● Work item
Each entry is to be output precisely as it appears.

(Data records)
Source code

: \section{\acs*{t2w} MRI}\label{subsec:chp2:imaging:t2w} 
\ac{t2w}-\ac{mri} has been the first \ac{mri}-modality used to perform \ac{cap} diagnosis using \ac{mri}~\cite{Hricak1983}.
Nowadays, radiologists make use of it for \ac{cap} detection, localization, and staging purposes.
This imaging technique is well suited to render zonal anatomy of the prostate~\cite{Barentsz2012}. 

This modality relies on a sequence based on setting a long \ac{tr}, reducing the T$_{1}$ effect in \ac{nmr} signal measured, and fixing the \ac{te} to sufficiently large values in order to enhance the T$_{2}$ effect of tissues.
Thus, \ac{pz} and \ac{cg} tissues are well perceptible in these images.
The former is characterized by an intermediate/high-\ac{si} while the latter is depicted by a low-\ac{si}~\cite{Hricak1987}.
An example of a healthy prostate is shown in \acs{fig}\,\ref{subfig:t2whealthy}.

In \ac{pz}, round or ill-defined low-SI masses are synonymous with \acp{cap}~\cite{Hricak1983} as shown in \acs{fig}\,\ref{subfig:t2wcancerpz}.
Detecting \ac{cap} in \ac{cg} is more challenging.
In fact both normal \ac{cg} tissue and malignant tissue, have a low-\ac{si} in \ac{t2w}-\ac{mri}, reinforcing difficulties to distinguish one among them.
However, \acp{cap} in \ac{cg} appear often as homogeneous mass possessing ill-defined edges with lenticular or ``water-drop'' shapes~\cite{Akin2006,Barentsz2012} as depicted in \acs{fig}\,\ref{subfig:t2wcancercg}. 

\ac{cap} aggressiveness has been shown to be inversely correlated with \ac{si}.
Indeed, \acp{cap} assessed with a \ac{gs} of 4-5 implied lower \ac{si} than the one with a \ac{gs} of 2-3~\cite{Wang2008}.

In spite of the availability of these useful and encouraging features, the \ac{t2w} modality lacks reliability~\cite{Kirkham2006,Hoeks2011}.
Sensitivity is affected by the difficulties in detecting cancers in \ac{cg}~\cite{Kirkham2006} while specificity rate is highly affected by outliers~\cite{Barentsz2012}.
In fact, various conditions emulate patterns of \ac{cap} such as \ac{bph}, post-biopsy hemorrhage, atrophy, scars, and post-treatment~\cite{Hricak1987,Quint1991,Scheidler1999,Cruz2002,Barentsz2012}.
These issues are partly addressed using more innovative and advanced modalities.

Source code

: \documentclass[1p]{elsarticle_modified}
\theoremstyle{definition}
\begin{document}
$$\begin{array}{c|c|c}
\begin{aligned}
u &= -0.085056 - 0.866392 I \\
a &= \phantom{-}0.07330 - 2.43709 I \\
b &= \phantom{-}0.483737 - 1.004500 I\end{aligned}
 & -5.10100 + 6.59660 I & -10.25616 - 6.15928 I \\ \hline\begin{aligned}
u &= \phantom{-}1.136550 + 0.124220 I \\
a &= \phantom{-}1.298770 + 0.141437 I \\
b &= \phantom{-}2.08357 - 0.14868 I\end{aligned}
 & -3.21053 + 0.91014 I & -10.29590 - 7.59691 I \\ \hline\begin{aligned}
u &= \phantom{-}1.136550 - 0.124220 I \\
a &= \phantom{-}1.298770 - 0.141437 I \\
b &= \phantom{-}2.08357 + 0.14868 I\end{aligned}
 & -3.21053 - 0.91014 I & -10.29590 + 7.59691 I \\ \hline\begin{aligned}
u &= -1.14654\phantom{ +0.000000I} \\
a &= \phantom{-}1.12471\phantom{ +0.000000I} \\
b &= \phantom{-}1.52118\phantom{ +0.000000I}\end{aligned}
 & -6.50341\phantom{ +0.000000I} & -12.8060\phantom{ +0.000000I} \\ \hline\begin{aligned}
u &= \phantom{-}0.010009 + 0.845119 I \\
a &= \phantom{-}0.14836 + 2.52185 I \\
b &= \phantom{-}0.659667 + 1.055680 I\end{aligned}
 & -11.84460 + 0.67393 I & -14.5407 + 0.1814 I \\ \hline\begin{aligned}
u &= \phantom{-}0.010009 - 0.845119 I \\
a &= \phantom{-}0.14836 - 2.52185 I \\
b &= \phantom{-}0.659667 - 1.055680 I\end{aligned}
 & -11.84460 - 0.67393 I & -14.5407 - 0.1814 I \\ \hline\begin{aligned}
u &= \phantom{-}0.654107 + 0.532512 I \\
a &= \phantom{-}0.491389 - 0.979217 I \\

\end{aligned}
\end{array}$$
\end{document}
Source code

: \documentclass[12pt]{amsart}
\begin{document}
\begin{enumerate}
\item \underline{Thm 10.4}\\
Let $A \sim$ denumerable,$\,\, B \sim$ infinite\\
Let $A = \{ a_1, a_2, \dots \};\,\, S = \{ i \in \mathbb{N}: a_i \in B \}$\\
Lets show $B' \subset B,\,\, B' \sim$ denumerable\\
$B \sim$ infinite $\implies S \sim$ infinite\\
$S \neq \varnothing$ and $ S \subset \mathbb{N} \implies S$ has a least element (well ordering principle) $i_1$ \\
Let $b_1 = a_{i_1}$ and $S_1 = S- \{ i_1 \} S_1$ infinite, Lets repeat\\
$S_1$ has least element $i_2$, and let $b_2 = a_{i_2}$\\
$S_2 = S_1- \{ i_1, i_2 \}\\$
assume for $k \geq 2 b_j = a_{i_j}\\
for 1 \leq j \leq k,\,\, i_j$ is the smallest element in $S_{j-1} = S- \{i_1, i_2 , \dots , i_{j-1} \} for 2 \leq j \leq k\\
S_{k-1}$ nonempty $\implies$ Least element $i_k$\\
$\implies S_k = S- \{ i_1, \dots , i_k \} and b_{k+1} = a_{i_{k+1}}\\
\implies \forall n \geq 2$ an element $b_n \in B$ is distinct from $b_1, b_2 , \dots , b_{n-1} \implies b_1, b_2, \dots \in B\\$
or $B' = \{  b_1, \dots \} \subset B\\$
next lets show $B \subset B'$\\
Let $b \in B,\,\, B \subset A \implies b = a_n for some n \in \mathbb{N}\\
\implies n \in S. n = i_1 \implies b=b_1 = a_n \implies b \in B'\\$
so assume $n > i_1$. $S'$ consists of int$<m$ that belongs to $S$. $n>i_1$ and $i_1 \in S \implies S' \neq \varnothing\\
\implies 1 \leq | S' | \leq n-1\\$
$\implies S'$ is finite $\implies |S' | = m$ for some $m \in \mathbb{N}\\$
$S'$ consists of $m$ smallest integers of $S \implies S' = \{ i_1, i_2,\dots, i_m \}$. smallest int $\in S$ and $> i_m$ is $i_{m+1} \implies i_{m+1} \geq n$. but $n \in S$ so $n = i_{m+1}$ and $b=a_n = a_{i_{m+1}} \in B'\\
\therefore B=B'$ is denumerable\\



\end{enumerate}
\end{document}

● Answer to this task
Source code

: \section{\acs*{t2w} MRI}\label{subsec:chp2:imaging:t2w} 
\ac{t2w}-\ac{mri} has been the first \ac{mri}-modality used to perform \ac{cap} diagnosis using \ac{mri}~\cite{Hricak1983}.
Nowadays, radiologists make use of it for \ac{cap} detection, localization, and staging purposes.
This imaging technique is well suited to render zonal anatomy of the prostate~\cite{Barentsz2012}. 

This modality relies on a sequence based on setting a long \ac{tr}, reducing the T$_{1}$ effect in \ac{nmr} signal measured, and fixing the \ac{te} to sufficiently large values in order to enhance the T$_{2}$ effect of tissues.
Thus, \ac{pz} and \ac{cg} tissues are well perceptible in these images.
The former is characterized by an intermediate/high-\ac{si} while the latter is depicted by a low-\ac{si}~\cite{Hricak1987}.
An example of a healthy prostate is shown in \acs{fig}\,\ref{subfig:t2whealthy}.

In \ac{pz}, round or ill-defined low-SI masses are synonymous with \acp{cap}~\cite{Hricak1983} as shown in \acs{fig}\,\ref{subfig:t2wcancerpz}.
Detecting \ac{cap} in \ac{cg} is more challenging.
In fact both normal \ac{cg} tissue and malignant tissue, have a low-\ac{si} in \ac{t2w}-\ac{mri}, reinforcing difficulties to distinguish one among them.
However, \acp{cap} in \ac{cg} appear often as homogeneous mass possessing ill-defined edges with lenticular or ``water-drop'' shapes~\cite{Akin2006,Barentsz2012} as depicted in \acs{fig}\,\ref{subfig:t2wcancercg}. 

\ac{cap} aggressiveness has been shown to be inversely correlated with \ac{si}.
Indeed, \acp{cap} assessed with a \ac{gs} of 4-5 implied lower \ac{si} than the one with a \ac{gs} of 2-3~\cite{Wang2008}.

In spite of the availability of these useful and encouraging features, the \ac{t2w} modality lacks reliability~\cite{Kirkham2006,Hoeks2011}.
Sensitivity is affected by the difficulties in detecting cancers in \ac{cg}~\cite{Kirkham2006} while specificity rate is highly affected by outliers~\cite{Barentsz2012}.
In fact, various conditions emulate patterns of \ac{cap} such as \ac{bph}, post-biopsy hemorrhage, atrophy, scars, and post-treatment~\cite{Hricak1987,Quint1991,Scheidler1999,Cruz2002,Barentsz2012}.
These issues are partly addressed using more innovative and advanced modalities.

Source code

: \documentclass[1p]{elsarticle_modified}
\theoremstyle{definition}
\begin{document}
$$\begin{array}{c|c|c}
\begin{aligned}
u &= -0.085056 - 0.866392 I \\
a &= \phantom{-}0.07330 - 2.43709 I \\
b &= \phantom{-}0.483737 - 1.004500 I\end{aligned}
 & -5.10100 + 6.59660 I & -10.25616 - 6.15928 I \\ \hline\begin{aligned}
u &= \phantom{-}1.136550 + 0.124220 I \\
a &= \phantom{-}1.298770 + 0.141437 I \\
b &= \phantom{-}2.08357 - 0.14868 I\end{aligned}
 & -3.21053 + 0.91014 I & -10.29590 - 7.59691 I \\ \hline\begin{aligned}
u &= \phantom{-}1.136550 - 0.124220 I \\
a &= \phantom{-}1.298770 - 0.141437 I \\
b &= \phantom{-}2.08357 + 0.14868 I\end{aligned}
 & -3.21053 - 0.91014 I & -10.29590 + 7.59691 I \\ \hline\begin{aligned}
u &= -1.14654\phantom{ +0.000000I} \\
a &= \phantom{-}1.12471\phantom{ +0.000000I} \\
b &= \phantom{-}1.52118\phantom{ +0.000000I}\end{aligned}
 & -6.50341\phantom{ +0.000000I} & -12.8060\phantom{ +0.000000I} \\ \hline\begin{aligned}
u &= \phantom{-}0.010009 + 0.845119 I \\
a &= \phantom{-}0.14836 + 2.52185 I \\
b &= \phantom{-}0.659667 + 1.055680 I\end{aligned}
 & -11.84460 + 0.67393 I & -14.5407 + 0.1814 I \\ \hline\begin{aligned}
u &= \phantom{-}0.010009 - 0.845119 I \\
a &= \phantom{-}0.14836 - 2.52185 I \\
b &= \phantom{-}0.659667 - 1.055680 I\end{aligned}
 & -11.84460 - 0.67393 I & -14.5407 - 0.1814 I \\ \hline\begin{aligned}
u &= \phantom{-}0.654107 + 0.532512 I \\
a &= \phantom{-}0.491389 - 0.979217 I \\

\end{aligned}
\end{array}$$
\end{document}
Source code

: \documentclass[12pt]{amsart}
\begin{document}
\begin{enumerate}
\item \underline{Thm 10.4}\\
Let $A \sim$ denumerable,$\,\, B \sim$ infinite\\
Let $A = \{ a_1, a_2, \dots \};\,\, S = \{ i \in \mathbb{N}: a_i \in B \}$\\
Lets show $B' \subset B,\,\, B' \sim$ denumerable\\
$B \sim$ infinite $\implies S \sim$ infinite\\
$S \neq \varnothing$ and $ S \subset \mathbb{N} \implies S$ has a least element (well ordering principle) $i_1$ \\
Let $b_1 = a_{i_1}$ and $S_1 = S- \{ i_1 \} S_1$ infinite, Lets repeat\\
$S_1$ has least element $i_2$, and let $b_2 = a_{i_2}$\\
$S_2 = S_1- \{ i_1, i_2 \}\\$
assume for $k \geq 2 b_j = a_{i_j}\\
for 1 \leq j \leq k,\,\, i_j$ is the smallest element in $S_{j-1} = S- \{i_1, i_2 , \dots , i_{j-1} \} for 2 \leq j \leq k\\
S_{k-1}$ nonempty $\implies$ Least element $i_k$\\
$\implies S_k = S- \{ i_1, \dots , i_k \} and b_{k+1} = a_{i_{k+1}}\\
\implies \forall n \geq 2$ an element $b_n \in B$ is distinct from $b_1, b_2 , \dots , b_{n-1} \implies b_1, b_2, \dots \in B\\$
or $B' = \{  b_1, \dots \} \subset B\\$
next lets show $B \subset B'$\\
Let $b \in B,\,\, B \subset A \implies b = a_n for some n \in \mathbb{N}\\
\implies n \in S. n = i_1 \implies b=b_1 = a_n \implies b \in B'\\$
so assume $n > i_1$. $S'$ consists of int$<m$ that belongs to $S$. $n>i_1$ and $i_1 \in S \implies S' \neq \varnothing\\
\implies 1 \leq | S' | \leq n-1\\$
$\implies S'$ is finite $\implies |S' | = m$ for some $m \in \mathbb{N}\\$
$S'$ consists of $m$ smallest integers of $S \implies S' = \{ i_1, i_2,\dots, i_m \}$. smallest int $\in S$ and $> i_m$ is $i_{m+1} \implies i_{m+1} \geq n$. but $n \in S$ so $n = i_{m+1}$ and $b=a_n = a_{i_{m+1}} \in B'\\
\therefore B=B'$ is denumerable\\



\end{enumerate}
\end{document}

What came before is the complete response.